Elle leur sourit, mais comme avait dit Flint, ce n’était plus l’expression innocente avec laquelle elle les avait accueillis sous les peupliers du Qualinesti, mais un sourire semblable à un rayon de soleil hivernal, qui éclairait mais ne réchauffait pas, peut-être parce qu’il manquait dans ses yeux l’étincelle pour l’enflammer.
— Je suis nommée commandant de l’armée, dit-elle d’un ton plat.
— Félicitations…, commença Tass d’une voix qui s’éteignit devant le visage morne de Laurana.
— Il n’y a pas de quoi, répliqua-t-elle avec amertume. Je commande qui ? Une poignée de chevaliers cantonnés dans un bastion en ruine perdu dans les montagnes, et un millier d’hommes postés sur les remparts de la ville. Nous devrions être loin ! Les armées draconiennes sont en train de se regrouper ! Nous pourrions les vaincre facilement. Mais nous n’osons pas nous risquer dans les steppes, même avec les Lancedragons. À quoi servent-elles contre des cracheurs de feu qui volent ? Si seulement nous avions un orbe draconien…
Après un moment de silence, elle poussa un soupir puis dit d’un ton sec :
— Nous n’en avons pas, soit. N’y pensons plus. Nous allons donc attendre sur les remparts de Palanthas jusqu’à ce que mort s’ensuive !
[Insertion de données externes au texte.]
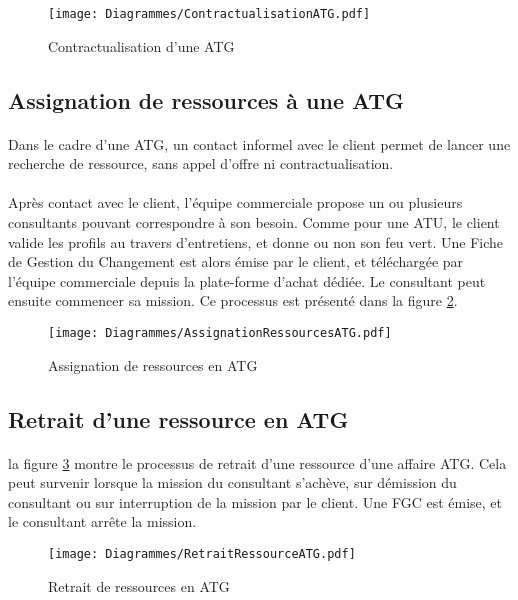 \begin{figure}[H]
	\centering
	\texttt{[image: Diagrammes/ContractualisationATG.pdf]}
	\caption{Contractualisation d'une ATG} 
	\label{contratATG}
\end{figure}



\subsection{Assignation de ressources à une ATG}

\paragraph{} Dans le cadre d'une ATG, un contact informel avec le client permet de lancer une recherche de ressource, sans appel d'offre ni contractualisation.
\paragraph{}Après contact avec le client, l'équipe commerciale propose un ou plusieurs consultants pouvant correspondre à son besoin. Comme pour une ATU, le client valide les profils au travers d'entretiens, et donne ou non son feu vert. Une Fiche de Gestion du Changement est alors émise par le client, et téléchargée par l'équipe commerciale depuis la plate-forme d'achat dédiée. Le consultant peut ensuite commencer sa mission.
Ce processus est présenté dans la figure \ref{asgnRcesATG}.

\begin{figure}[H]
	\centering
	\texttt{[image: Diagrammes/AssignationRessourcesATG.pdf]}
	\caption{Assignation de ressources en ATG} 
	\label{asgnRcesATG}
\end{figure}


\subsection{Retrait d'une ressource en ATG}
\paragraph{} la figure \ref{retraitATG} montre le processus de retrait d'une ressource d'une affaire ATG. Cela peut survenir lorsque la mission du consultant s'achève, sur démission du consultant ou sur interruption de la mission par le client. Une FGC est émise, et le consultant arrête la mission.


\begin{figure}[H]
	\centering
	\texttt{[image: Diagrammes/RetraitRessourceATG.pdf]}
	\caption{Retrait de ressources en ATG} 
	\label{retraitATG}
\end{figure}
— Écoute, Laurana, fit le nain en se raclant la gorge, les choses ne sont peut-être pas aussi noires que tu les vois. Les murs de la ville sont solides. Un millier d’hommes peuvent facilement les défendre. Des gnomes armés de catapultes gardent le port. Les chevaliers surveillent le seul point de passage des Monts Vingaard, et nous leur avons envoyé des renforts. Il nous reste les Lancedragons, du moins quelques-unes. Gunthar a fait savoir que d’autres arrivaient. Pourquoi n’attaquerions-nous pas les dragons en vol ?
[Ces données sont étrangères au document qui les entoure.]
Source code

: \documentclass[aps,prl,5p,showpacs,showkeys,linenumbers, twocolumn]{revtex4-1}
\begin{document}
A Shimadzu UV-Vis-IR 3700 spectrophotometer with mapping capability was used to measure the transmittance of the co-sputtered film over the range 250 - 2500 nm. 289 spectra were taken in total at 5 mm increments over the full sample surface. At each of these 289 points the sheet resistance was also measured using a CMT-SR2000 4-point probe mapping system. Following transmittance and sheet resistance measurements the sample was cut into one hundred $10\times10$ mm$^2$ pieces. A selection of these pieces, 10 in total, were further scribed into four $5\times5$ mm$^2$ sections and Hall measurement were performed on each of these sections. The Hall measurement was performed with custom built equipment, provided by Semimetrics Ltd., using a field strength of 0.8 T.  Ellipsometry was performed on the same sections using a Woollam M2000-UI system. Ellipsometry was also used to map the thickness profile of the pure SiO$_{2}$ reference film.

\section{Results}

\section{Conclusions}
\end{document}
— Ce n’est pas suffisant, Flint ! Nous pouvons tenir tête aux draconiens pendant une semaine ou deux, un mois même. Mais ensuite ? Que ferons-nous quand ils occuperont tout le territoire environnant ? Il ne nous restera plus qu’à nous barricader dans des abris de fortune. Bientôt le monde sera réduit à quelques îlots de lumière au milieu d’un océan de ténèbres. Un jour ou l’autre, l’obscurité nous absorbera.
Laurana appuya sa tête contre le mur.
— Depuis quand n’as-tu plus dormi ? demanda sévèrement Flint.
— Je ne sais plus, répondit-elle. Je mélange le sommeil et la veille. Soit je vis dans une sorte de rêve éveillé, soit je dors debout.
— Va dormir, dit Flint d’un ton qui rappela à Tass son grand-père. Nous nous relaierons pour monter la garde. C’est notre tour.
— Je n’arrive pas à dormir, dit Laurana en se frottant les yeux, réalisant soudain à quel point elle était fatiguée. Je suis venue vous donner des nouvelles. Les dragons ont été repérés au-dessus de la ville de Kalaman ; ils se dirigeaient vers l’ouest.